▸ **The problem**
Wherever the string "models" turns up in the data, copy the whole line.

§

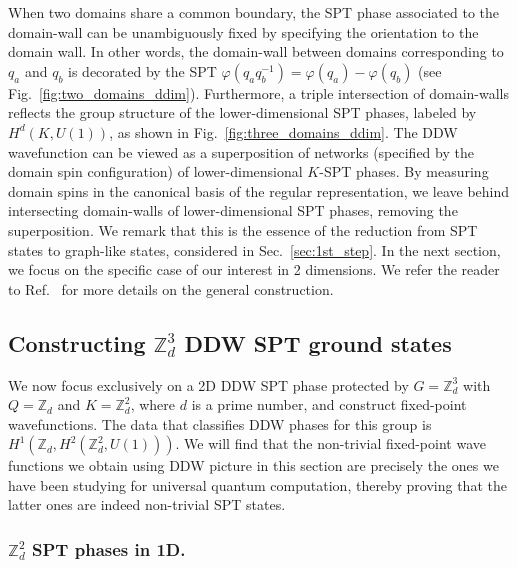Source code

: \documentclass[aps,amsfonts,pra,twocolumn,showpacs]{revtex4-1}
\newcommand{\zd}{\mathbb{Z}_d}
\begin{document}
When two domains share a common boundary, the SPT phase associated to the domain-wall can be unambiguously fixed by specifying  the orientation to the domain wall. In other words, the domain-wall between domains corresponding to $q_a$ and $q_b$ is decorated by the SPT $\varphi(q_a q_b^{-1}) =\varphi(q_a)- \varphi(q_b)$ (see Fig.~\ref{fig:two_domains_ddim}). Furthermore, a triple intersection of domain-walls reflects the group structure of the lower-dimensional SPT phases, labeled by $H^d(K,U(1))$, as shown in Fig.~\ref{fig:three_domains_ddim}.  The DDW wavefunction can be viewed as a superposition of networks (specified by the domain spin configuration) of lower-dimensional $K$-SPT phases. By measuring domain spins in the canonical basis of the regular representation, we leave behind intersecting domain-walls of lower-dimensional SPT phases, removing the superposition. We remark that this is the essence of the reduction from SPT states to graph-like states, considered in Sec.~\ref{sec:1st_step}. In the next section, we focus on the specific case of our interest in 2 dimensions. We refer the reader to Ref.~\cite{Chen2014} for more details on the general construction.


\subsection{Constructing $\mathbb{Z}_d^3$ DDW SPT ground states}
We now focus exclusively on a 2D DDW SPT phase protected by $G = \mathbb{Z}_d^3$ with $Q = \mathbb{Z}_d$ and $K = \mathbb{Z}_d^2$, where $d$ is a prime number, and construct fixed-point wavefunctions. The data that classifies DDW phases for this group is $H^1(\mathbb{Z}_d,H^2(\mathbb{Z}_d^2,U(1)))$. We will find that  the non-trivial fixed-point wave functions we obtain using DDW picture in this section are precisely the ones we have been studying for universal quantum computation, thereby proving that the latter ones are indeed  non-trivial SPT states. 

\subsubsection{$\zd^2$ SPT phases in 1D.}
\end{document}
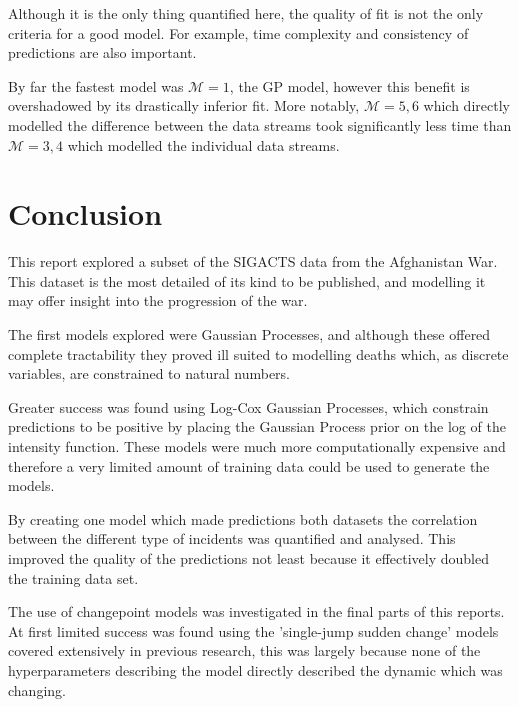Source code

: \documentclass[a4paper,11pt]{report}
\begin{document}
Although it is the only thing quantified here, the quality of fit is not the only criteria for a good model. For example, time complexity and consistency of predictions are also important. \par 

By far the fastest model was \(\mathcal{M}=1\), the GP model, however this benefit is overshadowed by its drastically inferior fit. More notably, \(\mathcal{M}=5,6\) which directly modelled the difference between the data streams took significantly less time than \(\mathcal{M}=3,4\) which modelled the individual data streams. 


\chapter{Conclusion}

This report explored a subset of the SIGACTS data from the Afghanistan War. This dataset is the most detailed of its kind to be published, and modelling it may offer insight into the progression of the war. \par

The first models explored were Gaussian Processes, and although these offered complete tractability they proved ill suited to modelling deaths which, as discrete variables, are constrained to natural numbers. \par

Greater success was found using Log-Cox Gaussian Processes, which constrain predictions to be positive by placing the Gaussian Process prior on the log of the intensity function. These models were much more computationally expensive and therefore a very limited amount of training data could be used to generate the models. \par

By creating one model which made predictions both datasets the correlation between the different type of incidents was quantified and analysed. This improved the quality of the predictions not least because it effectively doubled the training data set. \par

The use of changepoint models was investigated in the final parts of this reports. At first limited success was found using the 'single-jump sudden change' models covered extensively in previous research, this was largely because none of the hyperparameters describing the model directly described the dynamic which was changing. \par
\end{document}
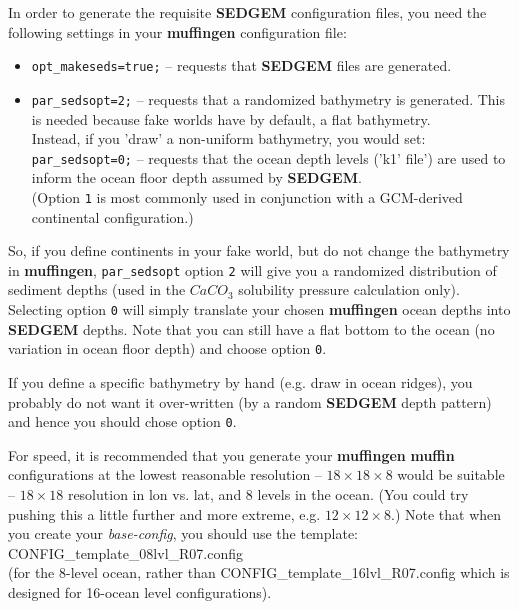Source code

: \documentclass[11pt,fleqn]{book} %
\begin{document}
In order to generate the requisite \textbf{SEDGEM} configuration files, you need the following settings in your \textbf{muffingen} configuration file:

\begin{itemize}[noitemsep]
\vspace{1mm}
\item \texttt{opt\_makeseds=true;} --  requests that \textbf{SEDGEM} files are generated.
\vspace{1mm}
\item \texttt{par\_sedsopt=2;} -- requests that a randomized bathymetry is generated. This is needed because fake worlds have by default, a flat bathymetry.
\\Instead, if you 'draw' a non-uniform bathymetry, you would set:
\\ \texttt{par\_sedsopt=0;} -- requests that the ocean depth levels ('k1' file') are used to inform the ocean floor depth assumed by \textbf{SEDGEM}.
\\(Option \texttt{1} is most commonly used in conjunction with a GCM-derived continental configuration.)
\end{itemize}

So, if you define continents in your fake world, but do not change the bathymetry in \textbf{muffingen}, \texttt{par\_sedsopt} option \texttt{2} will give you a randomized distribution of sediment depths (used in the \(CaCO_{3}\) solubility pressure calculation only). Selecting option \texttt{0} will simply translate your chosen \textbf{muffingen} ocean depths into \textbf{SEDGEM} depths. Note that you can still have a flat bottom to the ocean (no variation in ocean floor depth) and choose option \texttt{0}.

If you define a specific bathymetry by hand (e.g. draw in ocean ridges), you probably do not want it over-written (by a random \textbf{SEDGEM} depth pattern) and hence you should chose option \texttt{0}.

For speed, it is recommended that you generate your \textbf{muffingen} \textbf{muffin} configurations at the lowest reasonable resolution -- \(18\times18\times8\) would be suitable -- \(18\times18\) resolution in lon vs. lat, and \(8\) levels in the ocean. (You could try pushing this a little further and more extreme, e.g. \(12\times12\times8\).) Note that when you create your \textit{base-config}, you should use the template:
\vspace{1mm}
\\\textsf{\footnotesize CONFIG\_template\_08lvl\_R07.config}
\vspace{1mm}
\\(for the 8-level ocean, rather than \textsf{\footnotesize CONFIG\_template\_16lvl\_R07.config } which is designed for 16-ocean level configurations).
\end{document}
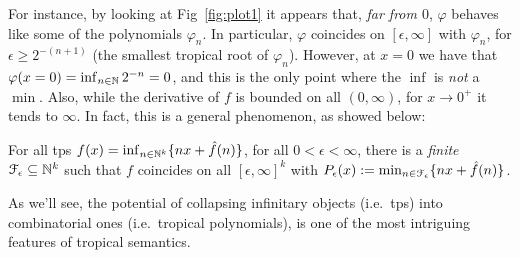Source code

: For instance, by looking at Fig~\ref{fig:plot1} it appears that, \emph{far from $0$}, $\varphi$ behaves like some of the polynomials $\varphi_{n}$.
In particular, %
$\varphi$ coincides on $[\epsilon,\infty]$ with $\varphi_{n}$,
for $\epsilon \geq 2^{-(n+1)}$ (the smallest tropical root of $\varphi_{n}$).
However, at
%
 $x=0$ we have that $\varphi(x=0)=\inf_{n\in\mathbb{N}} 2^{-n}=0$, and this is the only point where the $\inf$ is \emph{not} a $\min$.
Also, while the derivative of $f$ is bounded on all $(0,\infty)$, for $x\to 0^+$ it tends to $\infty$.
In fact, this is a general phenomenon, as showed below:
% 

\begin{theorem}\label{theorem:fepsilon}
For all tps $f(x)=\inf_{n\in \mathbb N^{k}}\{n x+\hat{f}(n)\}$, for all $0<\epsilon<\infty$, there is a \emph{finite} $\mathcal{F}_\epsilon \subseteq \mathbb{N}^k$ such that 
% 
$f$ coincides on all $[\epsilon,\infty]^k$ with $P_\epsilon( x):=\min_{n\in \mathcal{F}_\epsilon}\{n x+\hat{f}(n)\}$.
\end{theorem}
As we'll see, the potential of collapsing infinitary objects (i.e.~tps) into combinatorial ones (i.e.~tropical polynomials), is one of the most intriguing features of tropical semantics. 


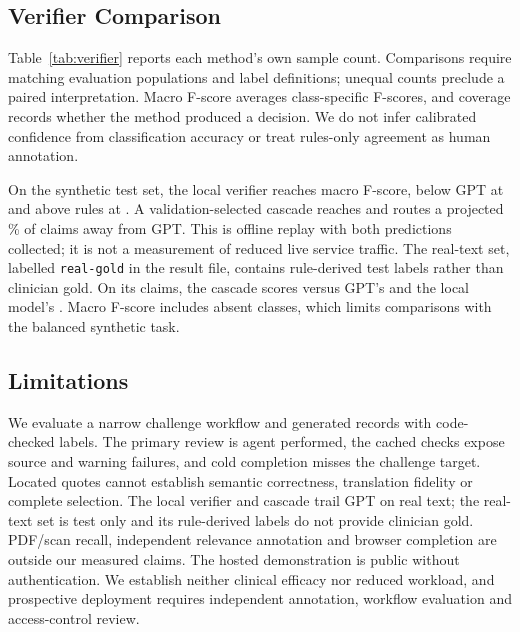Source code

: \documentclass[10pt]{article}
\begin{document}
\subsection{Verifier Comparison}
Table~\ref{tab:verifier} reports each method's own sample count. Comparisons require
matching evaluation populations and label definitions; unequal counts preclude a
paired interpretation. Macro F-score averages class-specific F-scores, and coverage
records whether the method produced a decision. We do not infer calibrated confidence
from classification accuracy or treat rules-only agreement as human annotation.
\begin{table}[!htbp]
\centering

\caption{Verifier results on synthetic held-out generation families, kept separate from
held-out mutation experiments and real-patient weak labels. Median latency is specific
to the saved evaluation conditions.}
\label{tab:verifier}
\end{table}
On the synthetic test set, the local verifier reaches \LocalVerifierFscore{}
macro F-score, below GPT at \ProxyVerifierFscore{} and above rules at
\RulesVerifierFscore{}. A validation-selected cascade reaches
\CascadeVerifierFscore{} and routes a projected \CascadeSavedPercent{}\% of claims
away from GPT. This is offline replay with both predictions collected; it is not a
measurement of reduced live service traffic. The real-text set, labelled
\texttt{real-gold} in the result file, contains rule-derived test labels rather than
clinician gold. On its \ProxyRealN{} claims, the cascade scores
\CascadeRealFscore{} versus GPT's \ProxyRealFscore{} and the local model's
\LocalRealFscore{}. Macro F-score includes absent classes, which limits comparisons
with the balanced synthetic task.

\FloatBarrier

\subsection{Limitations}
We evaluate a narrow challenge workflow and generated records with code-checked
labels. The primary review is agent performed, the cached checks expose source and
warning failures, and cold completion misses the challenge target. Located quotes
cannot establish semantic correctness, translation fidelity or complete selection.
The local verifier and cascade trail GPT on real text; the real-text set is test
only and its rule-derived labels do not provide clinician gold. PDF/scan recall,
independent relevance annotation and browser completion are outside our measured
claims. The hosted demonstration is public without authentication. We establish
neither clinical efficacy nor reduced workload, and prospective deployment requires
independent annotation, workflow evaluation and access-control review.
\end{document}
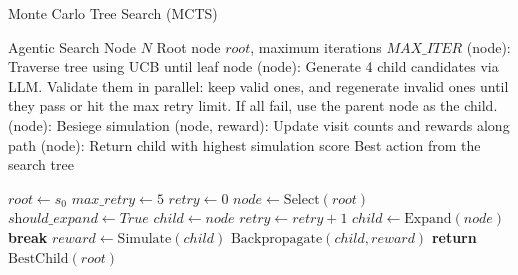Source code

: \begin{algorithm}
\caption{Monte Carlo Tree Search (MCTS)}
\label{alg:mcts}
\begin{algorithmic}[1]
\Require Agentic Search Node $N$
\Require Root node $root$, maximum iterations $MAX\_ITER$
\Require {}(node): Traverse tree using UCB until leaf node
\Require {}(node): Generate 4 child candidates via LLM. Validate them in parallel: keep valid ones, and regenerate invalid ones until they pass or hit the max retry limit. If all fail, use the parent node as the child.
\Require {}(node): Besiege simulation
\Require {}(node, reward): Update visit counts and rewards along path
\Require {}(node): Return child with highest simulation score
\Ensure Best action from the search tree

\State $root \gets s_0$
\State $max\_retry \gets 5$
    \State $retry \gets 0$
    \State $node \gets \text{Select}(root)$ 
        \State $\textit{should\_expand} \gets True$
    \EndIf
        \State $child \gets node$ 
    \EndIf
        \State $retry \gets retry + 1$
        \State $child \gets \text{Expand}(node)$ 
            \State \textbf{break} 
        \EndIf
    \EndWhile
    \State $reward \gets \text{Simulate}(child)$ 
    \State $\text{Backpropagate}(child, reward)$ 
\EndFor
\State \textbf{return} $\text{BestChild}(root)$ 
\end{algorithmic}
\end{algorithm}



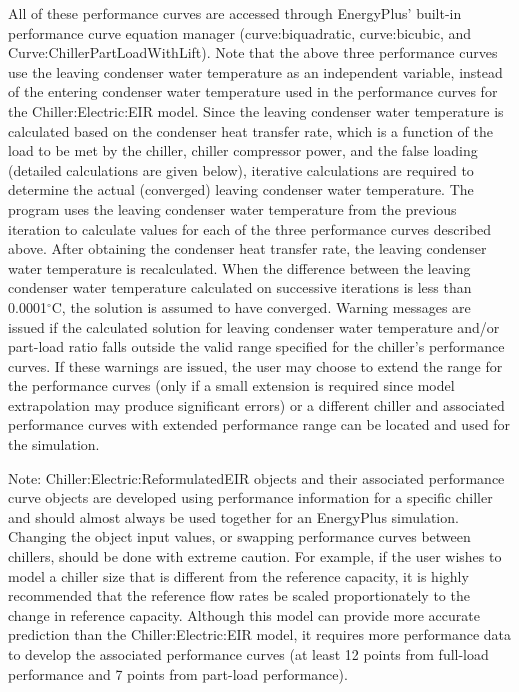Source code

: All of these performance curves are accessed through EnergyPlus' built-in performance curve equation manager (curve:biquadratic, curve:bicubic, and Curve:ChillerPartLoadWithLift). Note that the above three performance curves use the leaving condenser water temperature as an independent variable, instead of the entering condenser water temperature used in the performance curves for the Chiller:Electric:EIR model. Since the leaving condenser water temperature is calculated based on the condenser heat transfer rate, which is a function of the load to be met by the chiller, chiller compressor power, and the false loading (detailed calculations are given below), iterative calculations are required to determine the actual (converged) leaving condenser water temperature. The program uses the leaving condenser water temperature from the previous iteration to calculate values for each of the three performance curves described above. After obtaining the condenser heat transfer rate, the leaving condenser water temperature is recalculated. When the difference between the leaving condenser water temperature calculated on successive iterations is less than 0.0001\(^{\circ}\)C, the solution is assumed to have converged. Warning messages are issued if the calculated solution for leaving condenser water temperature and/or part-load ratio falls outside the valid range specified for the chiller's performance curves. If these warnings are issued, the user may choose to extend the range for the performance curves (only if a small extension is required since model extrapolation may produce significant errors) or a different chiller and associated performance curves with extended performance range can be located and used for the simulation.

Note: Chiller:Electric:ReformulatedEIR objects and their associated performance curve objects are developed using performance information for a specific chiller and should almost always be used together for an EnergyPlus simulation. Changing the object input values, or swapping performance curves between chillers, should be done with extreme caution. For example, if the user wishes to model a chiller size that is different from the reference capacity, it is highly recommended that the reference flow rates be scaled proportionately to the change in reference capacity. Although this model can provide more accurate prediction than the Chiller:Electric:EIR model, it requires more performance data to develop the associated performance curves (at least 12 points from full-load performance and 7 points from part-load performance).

§

▸ **Reply to the exercise**
The first models explored were Gaussian Processes, and although these offered complete tractability they proved ill suited to modelling deaths which, as discrete variables, are constrained to natural numbers. \par
Greater success was found using Log-Cox Gaussian Processes, which constrain predictions to be positive by placing the Gaussian Process prior on the log of the intensity function. These models were much more computationally expensive and therefore a very limited amount of training data could be used to generate the models. \par
The use of changepoint models was investigated in the final parts of this reports. At first limited success was found using the 'single-jump sudden change' models covered extensively in previous research, this was largely because none of the hyperparameters describing the model directly described the dynamic which was changing. \par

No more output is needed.